→ **PROBLEM STATEMENT**: Copy the listing that follows exactly. Its pictures do not belong in the copy.

→ **RECORDS TO USE**:

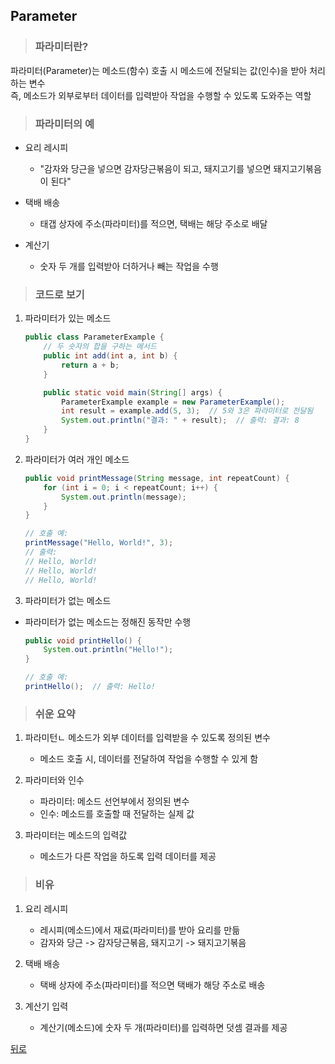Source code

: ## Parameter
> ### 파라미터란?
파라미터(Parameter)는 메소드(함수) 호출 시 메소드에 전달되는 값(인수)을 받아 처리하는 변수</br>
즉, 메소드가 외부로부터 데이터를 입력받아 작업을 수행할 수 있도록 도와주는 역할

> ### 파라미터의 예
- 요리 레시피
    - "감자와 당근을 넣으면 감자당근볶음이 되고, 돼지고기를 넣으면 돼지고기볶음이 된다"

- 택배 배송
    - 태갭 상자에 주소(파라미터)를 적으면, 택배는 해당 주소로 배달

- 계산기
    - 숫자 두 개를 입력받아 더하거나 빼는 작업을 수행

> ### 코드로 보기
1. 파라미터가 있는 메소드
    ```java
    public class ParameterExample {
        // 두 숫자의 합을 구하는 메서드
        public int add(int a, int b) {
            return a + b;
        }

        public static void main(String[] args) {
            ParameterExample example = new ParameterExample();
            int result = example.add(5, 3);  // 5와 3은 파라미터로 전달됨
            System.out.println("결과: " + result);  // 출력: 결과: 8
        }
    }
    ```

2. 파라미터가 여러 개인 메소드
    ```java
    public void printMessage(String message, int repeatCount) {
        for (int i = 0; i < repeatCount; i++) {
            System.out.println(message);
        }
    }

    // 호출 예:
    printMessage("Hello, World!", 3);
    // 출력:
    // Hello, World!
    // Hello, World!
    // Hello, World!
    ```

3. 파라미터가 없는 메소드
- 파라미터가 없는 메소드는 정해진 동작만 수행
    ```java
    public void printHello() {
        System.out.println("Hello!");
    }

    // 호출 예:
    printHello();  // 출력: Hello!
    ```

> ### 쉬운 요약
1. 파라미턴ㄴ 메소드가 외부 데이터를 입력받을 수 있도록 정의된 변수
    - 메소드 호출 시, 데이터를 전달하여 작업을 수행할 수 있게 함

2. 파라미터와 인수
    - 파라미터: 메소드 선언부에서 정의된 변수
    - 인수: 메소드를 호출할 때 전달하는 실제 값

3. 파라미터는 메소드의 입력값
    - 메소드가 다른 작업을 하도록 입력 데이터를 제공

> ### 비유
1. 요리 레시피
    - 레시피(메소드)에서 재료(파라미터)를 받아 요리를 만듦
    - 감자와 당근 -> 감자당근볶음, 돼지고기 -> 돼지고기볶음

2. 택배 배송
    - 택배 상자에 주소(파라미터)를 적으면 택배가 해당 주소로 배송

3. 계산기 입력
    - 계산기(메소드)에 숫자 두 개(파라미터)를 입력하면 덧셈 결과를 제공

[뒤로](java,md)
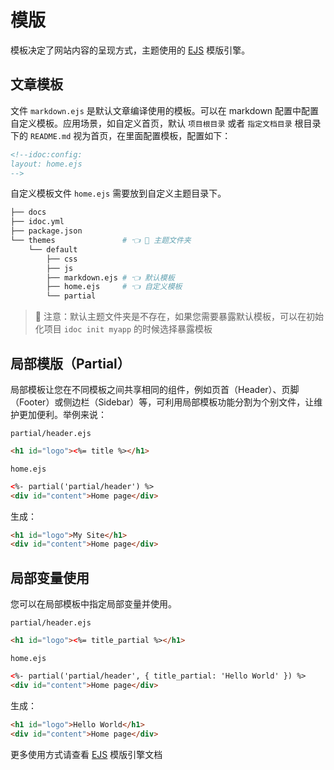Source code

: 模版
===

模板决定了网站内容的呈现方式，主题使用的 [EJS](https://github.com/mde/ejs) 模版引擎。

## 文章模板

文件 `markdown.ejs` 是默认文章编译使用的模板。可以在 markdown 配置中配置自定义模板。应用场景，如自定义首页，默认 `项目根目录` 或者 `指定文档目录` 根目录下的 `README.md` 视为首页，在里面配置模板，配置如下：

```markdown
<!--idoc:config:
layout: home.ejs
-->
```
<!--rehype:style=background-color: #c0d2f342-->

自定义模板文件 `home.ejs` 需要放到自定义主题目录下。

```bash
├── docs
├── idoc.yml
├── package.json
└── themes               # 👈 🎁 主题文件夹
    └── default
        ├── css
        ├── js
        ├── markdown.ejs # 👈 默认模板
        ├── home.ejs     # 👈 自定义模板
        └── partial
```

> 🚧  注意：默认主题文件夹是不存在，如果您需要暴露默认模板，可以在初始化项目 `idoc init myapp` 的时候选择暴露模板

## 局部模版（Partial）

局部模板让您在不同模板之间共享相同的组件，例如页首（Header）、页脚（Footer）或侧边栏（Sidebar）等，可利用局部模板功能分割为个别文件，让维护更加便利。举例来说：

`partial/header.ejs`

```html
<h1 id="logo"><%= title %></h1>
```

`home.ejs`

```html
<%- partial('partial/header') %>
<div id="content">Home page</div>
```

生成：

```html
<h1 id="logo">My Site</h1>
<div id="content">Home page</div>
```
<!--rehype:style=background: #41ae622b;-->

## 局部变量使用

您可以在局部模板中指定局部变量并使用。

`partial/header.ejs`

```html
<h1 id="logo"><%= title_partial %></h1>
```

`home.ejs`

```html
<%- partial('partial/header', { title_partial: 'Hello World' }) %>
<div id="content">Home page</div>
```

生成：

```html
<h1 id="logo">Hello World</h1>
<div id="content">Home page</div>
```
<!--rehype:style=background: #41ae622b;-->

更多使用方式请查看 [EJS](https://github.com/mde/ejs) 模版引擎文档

→ **RESPONSE**:
Source code

: ## Parameter
> ### 파라미터란?
파라미터(Parameter)는 메소드(함수) 호출 시 메소드에 전달되는 값(인수)을 받아 처리하는 변수</br>
즉, 메소드가 외부로부터 데이터를 입력받아 작업을 수행할 수 있도록 도와주는 역할

> ### 파라미터의 예
- 요리 레시피
    - "감자와 당근을 넣으면 감자당근볶음이 되고, 돼지고기를 넣으면 돼지고기볶음이 된다"

- 택배 배송
    - 태갭 상자에 주소(파라미터)를 적으면, 택배는 해당 주소로 배달

- 계산기
    - 숫자 두 개를 입력받아 더하거나 빼는 작업을 수행

> ### 코드로 보기
1. 파라미터가 있는 메소드
    ```java
    public class ParameterExample {
        // 두 숫자의 합을 구하는 메서드
        public int add(int a, int b) {
            return a + b;
        }

        public static void main(String[] args) {
            ParameterExample example = new ParameterExample();
            int result = example.add(5, 3);  // 5와 3은 파라미터로 전달됨
            System.out.println("결과: " + result);  // 출력: 결과: 8
        }
    }
    ```

2. 파라미터가 여러 개인 메소드
    ```java
    public void printMessage(String message, int repeatCount) {
        for (int i = 0; i < repeatCount; i++) {
            System.out.println(message);
        }
    }

    // 호출 예:
    printMessage("Hello, World!", 3);
    // 출력:
    // Hello, World!
    // Hello, World!
    // Hello, World!
    ```

3. 파라미터가 없는 메소드
- 파라미터가 없는 메소드는 정해진 동작만 수행
    ```java
    public void printHello() {
        System.out.println("Hello!");
    }

    // 호출 예:
    printHello();  // 출력: Hello!
    ```

> ### 쉬운 요약
1. 파라미턴ㄴ 메소드가 외부 데이터를 입력받을 수 있도록 정의된 변수
    - 메소드 호출 시, 데이터를 전달하여 작업을 수행할 수 있게 함

2. 파라미터와 인수
    - 파라미터: 메소드 선언부에서 정의된 변수
    - 인수: 메소드를 호출할 때 전달하는 실제 값

3. 파라미터는 메소드의 입력값
    - 메소드가 다른 작업을 하도록 입력 데이터를 제공

> ### 비유
1. 요리 레시피
    - 레시피(메소드)에서 재료(파라미터)를 받아 요리를 만듦
    - 감자와 당근 -> 감자당근볶음, 돼지고기 -> 돼지고기볶음

2. 택배 배송
    - 택배 상자에 주소(파라미터)를 적으면 택배가 해당 주소로 배송

3. 계산기 입력
    - 계산기(메소드)에 숫자 두 개(파라미터)를 입력하면 덧셈 결과를 제공

[뒤로](java,md)
Source code

: 模版
===

模板决定了网站内容的呈现方式，主题使用的 [EJS](https://github.com/mde/ejs) 模版引擎。

## 文章模板

文件 `markdown.ejs` 是默认文章编译使用的模板。可以在 markdown 配置中配置自定义模板。应用场景，如自定义首页，默认 `项目根目录` 或者 `指定文档目录` 根目录下的 `README.md` 视为首页，在里面配置模板，配置如下：

```markdown
<!--idoc:config:
layout: home.ejs
-->
```
<!--rehype:style=background-color: #c0d2f342-->

自定义模板文件 `home.ejs` 需要放到自定义主题目录下。

```bash
├── docs
├── idoc.yml
├── package.json
└── themes               # 👈 🎁 主题文件夹
    └── default
        ├── css
        ├── js
        ├── markdown.ejs # 👈 默认模板
        ├── home.ejs     # 👈 自定义模板
        └── partial
```

> 🚧  注意：默认主题文件夹是不存在，如果您需要暴露默认模板，可以在初始化项目 `idoc init myapp` 的时候选择暴露模板

## 局部模版（Partial）

局部模板让您在不同模板之间共享相同的组件，例如页首（Header）、页脚（Footer）或侧边栏（Sidebar）等，可利用局部模板功能分割为个别文件，让维护更加便利。举例来说：

`partial/header.ejs`

```html
<h1 id="logo"><%= title %></h1>
```

`home.ejs`

```html
<%- partial('partial/header') %>
<div id="content">Home page</div>
```

生成：

```html
<h1 id="logo">My Site</h1>
<div id="content">Home page</div>
```
<!--rehype:style=background: #41ae622b;-->

## 局部变量使用

您可以在局部模板中指定局部变量并使用。

`partial/header.ejs`

```html
<h1 id="logo"><%= title_partial %></h1>
```

`home.ejs`

```html
<%- partial('partial/header', { title_partial: 'Hello World' }) %>
<div id="content">Home page</div>
```

生成：

```html
<h1 id="logo">Hello World</h1>
<div id="content">Home page</div>
```
<!--rehype:style=background: #41ae622b;-->

更多使用方式请查看 [EJS](https://github.com/mde/ejs) 模版引擎文档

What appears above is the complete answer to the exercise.